__Required work__
An exact copy of every record is needed, with all pictures omitted.

Pictures paired with source code

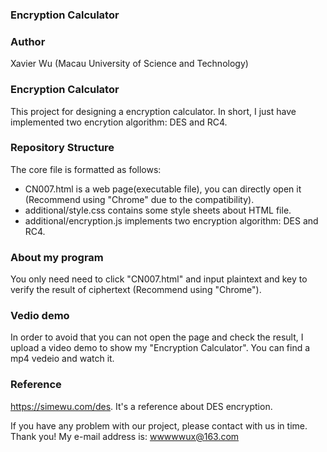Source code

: ###	Encryption Calculator

### Author 
Xavier Wu (Macau University of Science and Technology)

### Encryption Calculator
This project for designing a encryption calculator. In short, I just have implemented two encrytion algorithm: DES and RC4.

### Repository Structure
The core file is formatted as follows:  
- CN007.html 					is a web page(executable file), you can directly open it (Recommend using "Chrome" due to the compatibility).
- additional/style.css  		contains some style sheets about HTML file.
- additional/encryption.js 		implements two encryption algorithm: DES and RC4.

### About my program
You only need need to click "CN007.html" and input plaintext and key to verify the result of ciphertext (Recommend using "Chrome").

### Vedio demo
In order to avoid that you can not open the page and check the result, I upload a video demo to show my "Encryption Calculator". You can find a mp4 vedeio and watch it.

###	Reference
https://simewu.com/des. It's a reference about DES encryption.

If you have any problem with our project, please contact with us in time. Thank you! My e-mail address is: wwwwwux@163.com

__Solution to the problem__
Source code

: ###	Encryption Calculator

### Author 
Xavier Wu (Macau University of Science and Technology)

### Encryption Calculator
This project for designing a encryption calculator. In short, I just have implemented two encrytion algorithm: DES and RC4.

### Repository Structure
The core file is formatted as follows:  
- CN007.html 					is a web page(executable file), you can directly open it (Recommend using "Chrome" due to the compatibility).
- additional/style.css  		contains some style sheets about HTML file.
- additional/encryption.js 		implements two encryption algorithm: DES and RC4.

### About my program
You only need need to click "CN007.html" and input plaintext and key to verify the result of ciphertext (Recommend using "Chrome").

### Vedio demo
In order to avoid that you can not open the page and check the result, I upload a video demo to show my "Encryption Calculator". You can find a mp4 vedeio and watch it.

###	Reference
https://simewu.com/des. It's a reference about DES encryption.

If you have any problem with our project, please contact with us in time. Thank you! My e-mail address is: wwwwwux@163.com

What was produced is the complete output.